ISO 27002:2022 Changes, Updates & Comparison

ISO/IEC 27002 has been revised to update the information security controls to reflect developments and current information security practices in various sectors of businesses and governments.

In this post, we will explain the main changes to the standard and how you can successfully approach them.

There are a large number of standards and other similar security frameworks related to or based upon ISO 27002:2013. The change of this standard to a new version will impact them.

ISO 27002 2013 original scope

The primary purpose of ISO 27002:2013 was to provide a comprehensive information security and asset management program for any organisation that either needed a new information security management program or wanted to improve its existing information security policies and practices. The code of practice gave the recommendations for managing information security to those responsible for initiating, implementing and maintaining information security in an organisation.

What has changed in ISO 27002 2022?

In ISO 27002:2022, the name of the standard has been changed. Instead of “Information technology – Security techniques – Code of practice for information security controls”, the name is now “Information security, Cybersecurity and privacy protection – Information security controls” in the 2022 revision.

Changes in the compliance landscape, e.g. regulations such as GDPR (General Data Protection Regulation), POPIA (Protection of Personal Information Act), APPs (Australian Privacy Principles), the evolving business continuity, cyber risks and compliance challenges faced by organisations around the world and the introduction of ISO 27701 resulted in a need for ISO 27002 to broaden the scope of its controls from its original information security focus, to account for cyber security and information privacy and vulnerability management.

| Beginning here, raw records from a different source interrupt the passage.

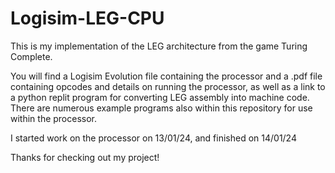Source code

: # Logisim-LEG-CPU

This is my implementation of the LEG architecture from the game Turing Complete.

You will find a Logisim Evolution file containing the processor and a .pdf file containing opcodes and details on running the processor, as well as a link to a python replit program for converting LEG assembly into machine code.
There are numerous example programs also within this repository for use within the processor.

I started work on the processor on 13/01/24, and finished on 14/01/24

Thanks for checking out my project!
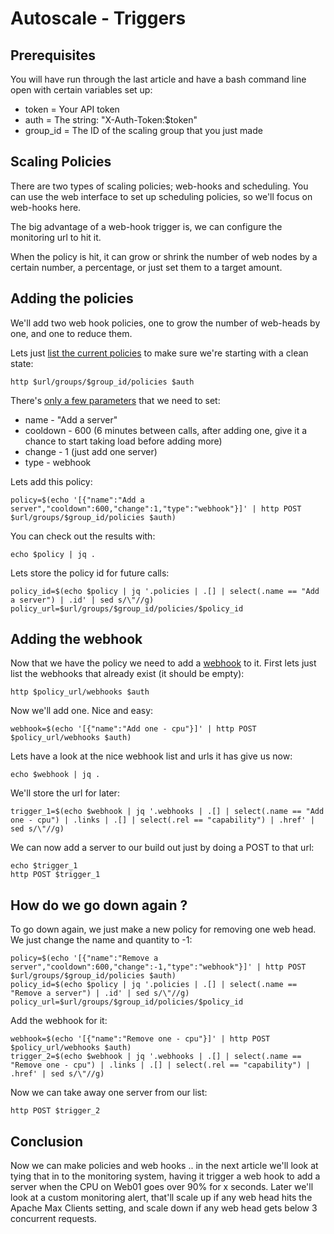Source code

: # Autoscale - Triggers

## Prerequisites

You will have run through the last article and have a bash command line open with certain variables set up:

 * token = Your API token
 * auth = The string: "X-Auth-Token:$token"
 * group_id = The ID of the scaling group that you just made
 
## Scaling Policies

There are two types of scaling policies; web-hooks and scheduling. You can use the web interface to set up scheduling policies, so we'll focus on web-hooks here.

The big advantage of a web-hook trigger is, we can configure the monitoring url to hit it.

When the policy is hit, it can grow or shrink the number of web nodes by a certain number, a percentage, or just set them to a target amount.

## Adding the policies

We'll add two web hook policies, one to grow the number of web-heads by one, and one to reduce them.

Lets just [list the current policies](http://docs.rackspace.com/cas/api/v1.0/autoscale-devguide/content/GET_getPolicies_v1.0__tenantId__groups__groupId__policies_autoscale-policies.html) to make sure we're starting with a clean state:

    http $url/groups/$group_id/policies $auth

There's [only a few parameters](http://docs.rackspace.com/cas/api/v1.0/autoscale-devguide/content/POST_createPolicies_v1.0__tenantId__groups__groupId__policies_autoscale-policies.html#POST_createPolicies_v1.0__tenantId__groups__groupId__policies_autoscale-policies-Request) that we need to set:

 * name - "Add a server"
 * cooldown - 600 (6 minutes between calls, after adding one, give it a chance to start taking load before adding more)
 * change - 1 (just add one server)
 * type - webhook

Lets add this policy:

    policy=$(echo '[{"name":"Add a server","cooldown":600,"change":1,"type":"webhook"}]' | http POST $url/groups/$group_id/policies $auth)

You can check out the results with:

    echo $policy | jq .

Lets store the policy id for future calls:

    policy_id=$(echo $policy | jq '.policies | .[] | select(.name == "Add a server") | .id' | sed s/\"//g)
    policy_url=$url/groups/$group_id/policies/$policy_id

## Adding the webhook

Now that we have the policy we need to add a [webhook](http://docs.rackspace.com/cas/api/v1.0/autoscale-devguide/content/autoscale-webhooks.html) to it. First lets just list the webhooks that already exist (it should be empty):

    http $policy_url/webhooks $auth

Now we'll add one. Nice and easy:

    webhook=$(echo '[{"name":"Add one - cpu"}]' | http POST $policy_url/webhooks $auth)

Lets have a look at the nice webhook list and urls it has give us now:

    echo $webhook | jq .

We'll store the url for later:

    trigger_1=$(echo $webhook | jq '.webhooks | .[] | select(.name == "Add one - cpu") | .links | .[] | select(.rel == "capability") | .href' | sed s/\"//g)
    
We can now add a server to our build out just by doing a POST to that url:

    echo $trigger_1
    http POST $trigger_1

## How do we go down again ?

To go down again, we just make a new policy for removing one web head. We just change the name and quantity to -1:

    policy=$(echo '[{"name":"Remove a server","cooldown":600,"change":-1,"type":"webhook"}]' | http POST $url/groups/$group_id/policies $auth)
    policy_id=$(echo $policy | jq '.policies | .[] | select(.name == "Remove a server") | .id' | sed s/\"//g)
    policy_url=$url/groups/$group_id/policies/$policy_id

Add the webhook for it:

    webhook=$(echo '[{"name":"Remove one - cpu"}]' | http POST $policy_url/webhooks $auth)
    trigger_2=$(echo $webhook | jq '.webhooks | .[] | select(.name == "Remove one - cpu") | .links | .[] | select(.rel == "capability") | .href' | sed s/\"//g)

Now we can take away one server from our list:

    http POST $trigger_2

## Conclusion

Now we can make policies and web hooks .. in the next article we'll look at tying that in to the monitoring system, having it trigger a web hook to add a server when the CPU on Web01 goes over 90% for x seconds.  Later we'll look at a custom monitoring alert, that'll scale up if any web head hits the Apache Max Clients setting, and scale down if any web head gets below 3 concurrent requests.
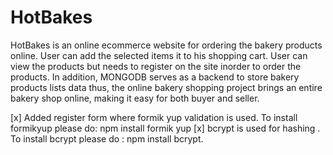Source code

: # HotBakes 
HotBakes is an online ecommerce website for ordering the bakery products online. 
User can add the selected items it to his shopping cart.
User can view the products but  needs to register on the site inorder to order the products.
In addition, MONGODB serves as a backend to store bakery products lists data thus, the online bakery shopping project brings an entire bakery shop online, making it easy for both buyer and seller.


[x] Added register form where formik yup validation is used. To install formikyup please do: npm install formik yup
[x] bcrypt is used for hashing . To install bcrypt please do : npm install bcrypt.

The ISO organisation hopes to improve the intent by providing a reference set for information security control objectives for use in context-specific information security, privacy and cyber security risk management.

When did it go live?

The new ISO 27002 2022 revision was published on the 15th of February 2022.

Interpreting the changes

Our first impression of the revised standard is that it provides a more straightforward structure that can be applied throughout an organisation and can now also be used to manage a broader risk profile. This can include information security and the more technical aspects of physical security, asset management, cyber security, and the human resource security elements that come with privacy protection.

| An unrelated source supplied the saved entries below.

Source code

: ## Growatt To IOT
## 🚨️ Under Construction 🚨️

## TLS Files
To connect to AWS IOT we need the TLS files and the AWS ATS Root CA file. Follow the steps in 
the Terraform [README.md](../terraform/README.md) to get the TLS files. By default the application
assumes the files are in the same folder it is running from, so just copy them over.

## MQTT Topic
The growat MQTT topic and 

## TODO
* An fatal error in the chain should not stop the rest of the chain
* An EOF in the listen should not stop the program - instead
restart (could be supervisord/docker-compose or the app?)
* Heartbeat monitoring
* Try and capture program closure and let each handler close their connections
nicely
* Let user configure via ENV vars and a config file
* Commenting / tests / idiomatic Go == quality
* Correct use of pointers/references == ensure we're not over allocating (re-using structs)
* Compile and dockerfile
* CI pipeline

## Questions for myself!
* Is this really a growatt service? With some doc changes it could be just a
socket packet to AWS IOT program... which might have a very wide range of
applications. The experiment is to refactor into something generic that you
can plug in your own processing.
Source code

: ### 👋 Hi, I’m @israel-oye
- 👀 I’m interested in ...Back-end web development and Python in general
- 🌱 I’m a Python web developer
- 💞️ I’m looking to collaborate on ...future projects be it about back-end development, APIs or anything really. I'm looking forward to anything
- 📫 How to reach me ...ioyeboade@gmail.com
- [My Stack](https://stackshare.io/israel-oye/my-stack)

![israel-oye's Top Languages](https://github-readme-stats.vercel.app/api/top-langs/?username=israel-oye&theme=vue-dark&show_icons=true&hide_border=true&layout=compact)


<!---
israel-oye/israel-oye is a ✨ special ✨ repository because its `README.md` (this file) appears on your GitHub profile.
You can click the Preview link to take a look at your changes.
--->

The first significant change to the standard is moving away from a “Code of Practice” and positioning it as a set of controls that can either stand alone or exist as part of an ISO 27001 information security management system.

What has changed?

The number of controls in the new version ISO 27002 2022 has decreased from 114 controls in 14 clauses in the 2013 edition to 93 controls in the 2022 edition. These controls are now categorised into four control “themes,” which are “Organisational controls”, “People controls”, “Physical controls”, and “Technological controls.”

What is a control?

A “control” is defined as a measure that modifies or maintains risk. An information security policy, for example, can only maintain risk, whereas compliance with the information security policy can modify risk. Moreover, some controls describe the same generic measure in different risk contexts.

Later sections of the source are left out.